BEGIN EXERCISE MATERIAL

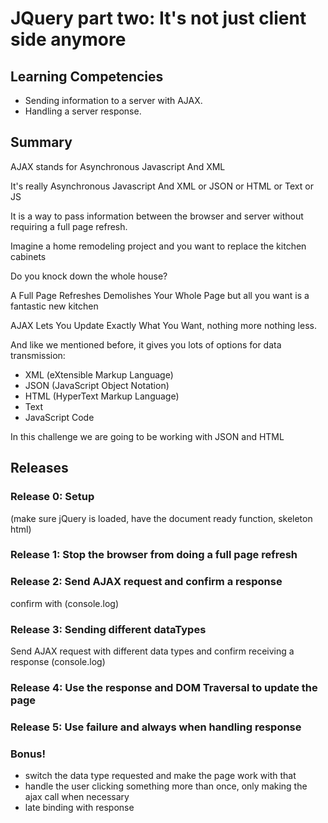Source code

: # JQuery part two: It's not just client side anymore

## Learning Competencies

* Sending information to a server with AJAX.
* Handling a server response.

## Summary

AJAX stands for Asynchronous Javascript And XML

It's really Asynchronous Javascript And XML or JSON or HTML or Text or JS

It is a way to pass information between the browser and server without requiring a full page refresh.

Imagine a home remodeling project and you want to replace the kitchen cabinets

Do you knock down the whole house?

A Full Page Refreshes Demolishes Your Whole Page but all you want is a fantastic new kitchen

AJAX Lets You Update Exactly What You Want, nothing more nothing less.

And like we mentioned before, it gives you lots of options for data transmission:

- XML (eXtensible Markup Language)
- JSON (JavaScript Object Notation)
- HTML (HyperText Markup Language)
- Text
- JavaScript Code

In this challenge we are going to be working with JSON and HTML


## Releases

### Release 0: Setup 
(make sure jQuery is loaded, have the document ready function, skeleton html)


### Release 1: Stop the browser from doing a full page refresh


### Release 2: Send AJAX request and confirm a response 
confirm with (console.log)


### Release 3: Sending different dataTypes
Send AJAX request with different data types and confirm receiving a response (console.log)
### Release 4: Use the response and DOM Traversal to update the page

### Release 5: Use failure and always when handling response

### Bonus!

- switch the data type requested and make the page work with that
- handle the user clicking something more than once, only making the ajax call when necessary
- late binding with response


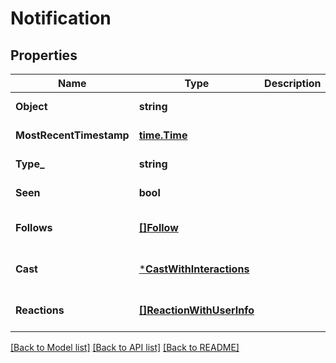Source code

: # Notification

## Properties
Name | Type | Description | Notes
------------ | ------------- | ------------- | -------------
**Object** | **string** |  | [default to null]
**MostRecentTimestamp** | [**time.Time**](time.Time.md) |  | [default to null]
**Type_** | **string** |  | [default to null]
**Seen** | **bool** |  | [default to null]
**Follows** | [**[]Follow**](Follow.md) |  | [optional] [default to null]
**Cast** | [***CastWithInteractions**](CastWithInteractions.md) |  | [optional] [default to null]
**Reactions** | [**[]ReactionWithUserInfo**](ReactionWithUserInfo.md) |  | [optional] [default to null]

[[Back to Model list]](../README.md#documentation-for-models) [[Back to API list]](../README.md#documentation-for-api-endpoints) [[Back to README]](../README.md)

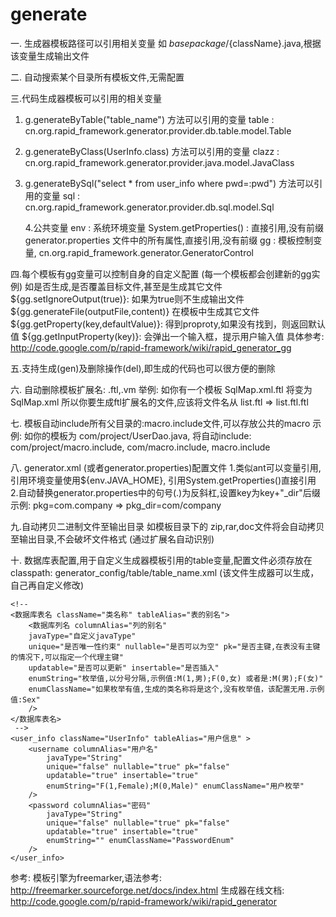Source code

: # generate

一. 生成器模板路径可以引用相关变量
	如 ${basepackage}/${className}.java,根据该变量生成输出文件

二. 自动搜索某个目录所有模板文件,无需配置

三.代码生成器模板可以引用的相关变量  
   

 1. g.generateByTable("table_name") 方法可以引用的变量
		table : cn.org.rapid_framework.generator.provider.db.table.model.Table  
		
 2. g.generateByClass(UserInfo.class) 方法可以引用的变量
		clazz : cn.org.rapid_framework.generator.provider.java.model.JavaClass

 3. g.generateBySql("select * from user_info where pwd=:pwd") 方法可以引用的变量
		sql : cn.org.rapid_framework.generator.provider.db.sql.model.Sql

     4.公共变量
	    env : 系统环境变量
		System.getProperties() :  直接引用,没有前缀
		generator.properties 文件中的所有属性,直接引用,没有前缀
		gg : 模板控制变量, cn.org.rapid_framework.generator.GeneratorControl
	
四.每个模板有gg变量可以控制自身的自定义配置 (每一个模板都会创建新的gg实例)
	如是否生成,是否覆盖目标文件,甚至是生成其它文件
	${gg.setIgnoreOutput(true)}: 如果为true则不生成输出文件
	${gg.generateFile(outputFile,content)} 在模板中生成其它文件
	${gg.getProperty(key,defaultValue)}: 得到proproty,如果没有找到，则返回默认值
	${gg.getInputProperty(key)}: 会弹出一个输入框，提示用户输入值
	具体参考: http://code.google.com/p/rapid-framework/wiki/rapid_generator_gg

五.支持生成(gen)及删除操作(del),即生成的代码也可以很方便的删除


六. 自动删除模板扩展名: .ftl,.vm
      举例:  如你有一个模板 SqlMap.xml.ftl  将变为 SqlMap.xml 
             所以你要生成ftl扩展名的文件,应该将文件名从 list.ftl => list.ftl.ftl 
               
               
七. 模板自动include所有父目录的:macro.include文件,可以存放公共的macro
	示例: 如你的模板为 com/project/UserDao.java, 将自动include: com/project/macro.include, com/macro.include, macro.include


八. generator.xml (或者generator.properties)配置文件
	1.类似ant可以变量引用,引用环境变量使用${env.JAVA_HOME}, 引用System.getProperties()直接引用
	2.自动替换generator.properties中的句号(.)为反斜杠,设置key为key+"_dir"后缀
		示例: pkg=com.company => pkg_dir=com/company

九.自动拷贝二进制文件至输出目录
	如模板目录下的 zip,rar,doc文件将会自动拷贝至输出目录,不会破坏文件格式   (通过扩展名自动识别)

	
十. 数据库表配置,用于自定义生成器模板引用的table变量,配置文件必须存放在classpath: generator_config/table/table_name.xml 
   (该文件生成器可以生成，自己再自定义修改)
   
	<!--
	<数据库表名 className="类名称" tableAlias="表的别名">
		<数据库列名 columnAlias="列的别名"
		javaType="自定义javaType"
		unique="是否唯一性约束" nullable="是否可以为空" pk="是否主键,在表没有主键的情况下,可以指定一个代理主键"
		updatable="是否可以更新" insertable="是否插入"	
		enumString="枚举值,以分号分隔,示例值:M(1,男);F(0,女) 或者是:M(男);F(女)"
		enumClassName="如果枚举有值,生成的类名称将是这个,没有枚举值，该配置无用.示例值:Sex"
		/>
	</数据库表名>
	 -->
	<user_info className="UserInfo" tableAlias="用户信息" >
		<username columnAlias="用户名"
			javaType="String"
			unique="false" nullable="true" pk="false"
			updatable="true" insertable="true"
			enumString="F(1,Female);M(0,Male)" enumClassName="用户枚举"
		/>
		<password columnAlias="密码"
			javaType="String"
			unique="false" nullable="true" pk="false"
			updatable="true" insertable="true"
			enumString="" enumClassName="PasswordEnum"
		/>
	</user_info>

参考:
	模板引擎为freemarker,语法参考: http://freemarker.sourceforge.net/docs/index.html
 	生成器在线文档: http://code.google.com/p/rapid-framework/wiki/rapid_generator

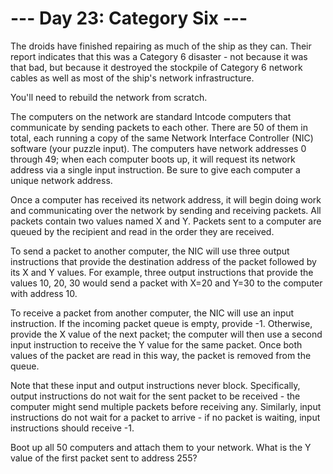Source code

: # --- Day 23: Category Six ---

   The droids have finished repairing as much of the ship as they can. Their
   report indicates that this was a Category 6 disaster - not because it was
   that bad, but because it destroyed the stockpile of Category 6 network
   cables as well as most of the ship's network infrastructure.

   You'll need to rebuild the network from scratch.

   The computers on the network are standard Intcode computers that
   communicate by sending packets to each other. There are 50 of them in
   total, each running a copy of the same Network Interface Controller (NIC)
   software (your puzzle input). The computers have network addresses 0
   through 49; when each computer boots up, it will request its network
   address via a single input instruction. Be sure to give each computer a
   unique network address.

   Once a computer has received its network address, it will begin doing work
   and communicating over the network by sending and receiving packets. All
   packets contain two values named X and Y. Packets sent to a computer are
   queued by the recipient and read in the order they are received.

   To send a packet to another computer, the NIC will use three output
   instructions that provide the destination address of the packet followed
   by its X and Y values. For example, three output instructions that provide
   the values 10, 20, 30 would send a packet with X=20 and Y=30 to the
   computer with address 10.

   To receive a packet from another computer, the NIC will use an input
   instruction. If the incoming packet queue is empty, provide -1. Otherwise,
   provide the X value of the next packet; the computer will then use a
   second input instruction to receive the Y value for the same packet. Once
   both values of the packet are read in this way, the packet is removed from
   the queue.

   Note that these input and output instructions never block. Specifically,
   output instructions do not wait for the sent packet to be received - the
   computer might send multiple packets before receiving any. Similarly,
   input instructions do not wait for a packet to arrive - if no packet is
   waiting, input instructions should receive -1.

   Boot up all 50 computers and attach them to your network. What is the Y
   value of the first packet sent to address 255?

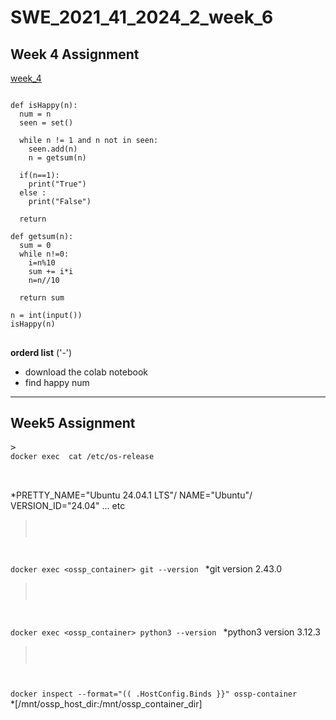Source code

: # SWE_2021_41_2024_2_week_6
## Week 4 Assignment
[week_4](https://github.com/minju0304/SWE_2021_41_2024_2_week4.git)
<pre>
<code>
def isHappy(n):
  num = n
  seen = set()

  while n != 1 and n not in seen:
    seen.add(n)
    n = getsum(n)

  if(n==1):
    print("True")
  else :
    print("False")

  return

def getsum(n):
  sum = 0
  while n!=0:
    i=n%10
    sum += i*i
    n=n//10

  return sum

n = int(input())
isHappy(n)
</code>
</pre>
__orderd list__ ('-')
- download the colab notebook
- find happy num
---
## Week5 Assignment
<pre>
><code>
docker exec <ossp_container> cat /etc/os-release
</code>
  </pre>
*PRETTY_NAME="Ubuntu 24.04.1 LTS"/
NAME="Ubuntu"/
VERSION_ID="24.04" ... etc
><code>
docker exec <ossp_container> git --version
</code>
*git version 2.43.0
><code>
docker exec <ossp_container> python3 --version
</code>
*python3 version 3.12.3
><code>
docker inspect --format="(( .HostConfig.Binds }}" ossp-container 
</code>
*[/mnt/ossp_host_dir:/mnt/ossp_container_dir]
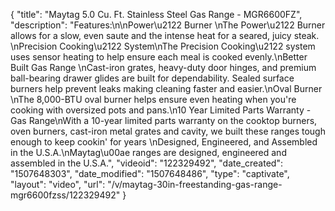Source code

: {
    "title": "Maytag 5.0 Cu. Ft. Stainless Steel Gas Range - MGR6600FZ",
    "description": "Features:\n\nPower\u2122 Burner \nThe Power\u2122 Burner allows for a slow, even saute and the intense heat for a seared, juicy steak. \nPrecision Cooking\u2122 System\nThe Precision Cooking\u2122 system uses sensor heating to help ensure each meal is cooked evenly.\nBetter Built Gas Range \nCast-iron grates, heavy-duty door hinges, and premium ball-bearing drawer glides are built for dependability. Sealed surface burners help prevent leaks making cleaning faster and easier.\nOval Burner \nThe 8,000-BTU oval burner helps ensure even heating when you're cooking with oversized pots and pans.\n10 Year Limited Parts Warranty - Gas Range\nWith a 10-year limited parts warranty on the cooktop burners, oven burners, cast-iron metal grates and cavity, we built these ranges tough enough to keep cookin' for years \nDesigned, Engineered, and Assembled in the U.S.A.\nMaytag\u00ae ranges are designed, engineered and assembled in the U.S.A.",
    "videoid": "122329492",
    "date_created": "1507648303",
    "date_modified": "1507648486",
    "type": "captivate",
    "layout": "video",
    "url": "\/v\/maytag-30in-freestanding-gas-range-mgr6600fzss\/122329492"
}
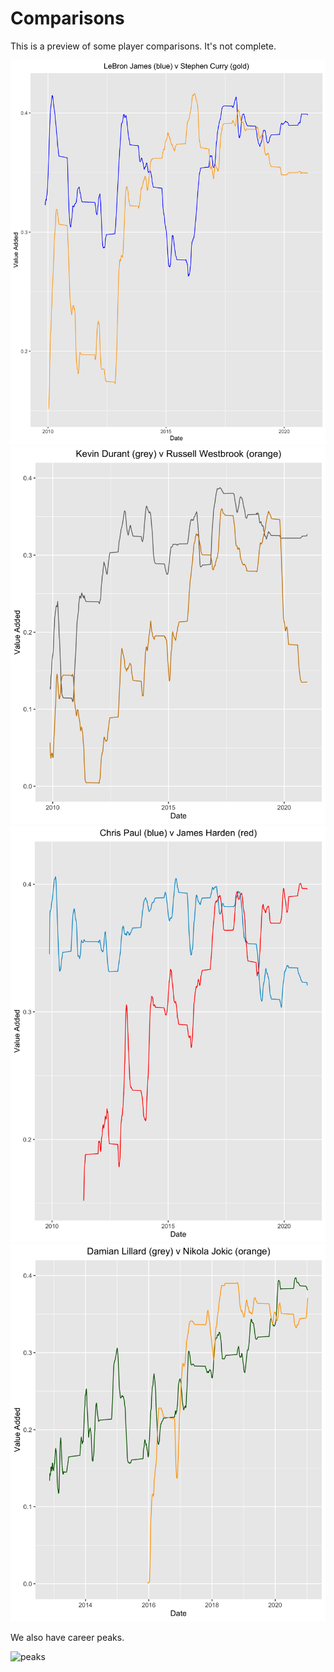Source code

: # Comparisons

This is a preview of some player comparisons. It's not complete.

![currylebron](https://github.com/williamjackarnesen/nba-player-projections/raw/main/images/Curry_v_LeBron.png)
![durantwestbrook](https://github.com/williamjackarnesen/nba-player-projections/raw/main/images/Durant_v_Westbrook.png)
![hardenpaul](https://github.com/williamjackarnesen/nba-player-projections/raw/main/images/Harden_v_Paul.png)
![jokiclillard](https://github.com/williamjackarnesen/nba-player-projections/raw/main/images/Lillard_v_Jokic.png)

We also have career peaks.

![peaks](https://github.com/williamjackarnesen/nba-player-projections/raw/main/images/careerpeaks.png)



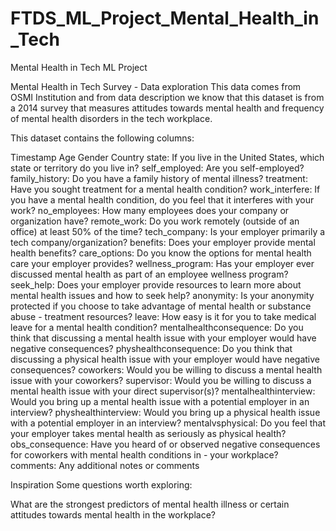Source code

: # FTDS_ML_Project_Mental_Health_in_Tech
Mental Health in Tech ML Project

Mental Health in Tech Survey - Data exploration
This data comes from OSMI Institution and from data description we know that this dataset is from a 2014 survey that measures attitudes towards mental health and frequency of mental health disorders in the tech workplace.

This dataset contains the following columns:

Timestamp
Age
Gender
Country
state: If you live in the United States, which state or territory do you live in?
self_employed: Are you self-employed?
family_history: Do you have a family history of mental illness?
treatment: Have you sought treatment for a mental health condition?
work_interfere: If you have a mental health condition, do you feel that it interferes with your work?
no_employees: How many employees does your company or organization have?
remote_work: Do you work remotely (outside of an office) at least 50% of the time?
tech_company: Is your employer primarily a tech company/organization?
benefits: Does your employer provide mental health benefits?
care_options: Do you know the options for mental health care your employer provides?
wellness_program: Has your employer ever discussed mental health as part of an employee wellness program?
seek_help: Does your employer provide resources to learn more about mental health issues and how to seek help?
anonymity: Is your anonymity protected if you choose to take advantage of mental health or substance abuse - treatment resources?
leave: How easy is it for you to take medical leave for a mental health condition?
mentalhealthconsequence: Do you think that discussing a mental health issue with your employer would have negative consequences?
physhealthconsequence: Do you think that discussing a physical health issue with your employer would have negative consequences?
coworkers: Would you be willing to discuss a mental health issue with your coworkers?
supervisor: Would you be willing to discuss a mental health issue with your direct supervisor(s)?
mentalhealthinterview: Would you bring up a mental health issue with a potential employer in an interview?
physhealthinterview: Would you bring up a physical health issue with a potential employer in an interview?
mentalvsphysical: Do you feel that your employer takes mental health as seriously as physical health?
obs_consequence: Have you heard of or observed negative consequences for coworkers with mental health conditions in - your workplace?
comments: Any additional notes or comments

Inspiration
Some questions worth exploring:

What are the strongest predictors of mental health illness or certain attitudes towards mental health in the workplace?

END EXERCISE MATERIAL

# TRY IT:
Copy out the range of lines above starting at the line with "AJAX Lets You" and ending at the line with "### Release 0: Setup", exactly and including both.

# RESULT OF THE EXERCISE:
AJAX Lets You Update Exactly What You Want, nothing more nothing less.

And like we mentioned before, it gives you lots of options for data transmission:

- XML (eXtensible Markup Language)
- JSON (JavaScript Object Notation)
- HTML (HyperText Markup Language)
- Text
- JavaScript Code

In this challenge we are going to be working with JSON and HTML


## Releases

### Release 0: Setup 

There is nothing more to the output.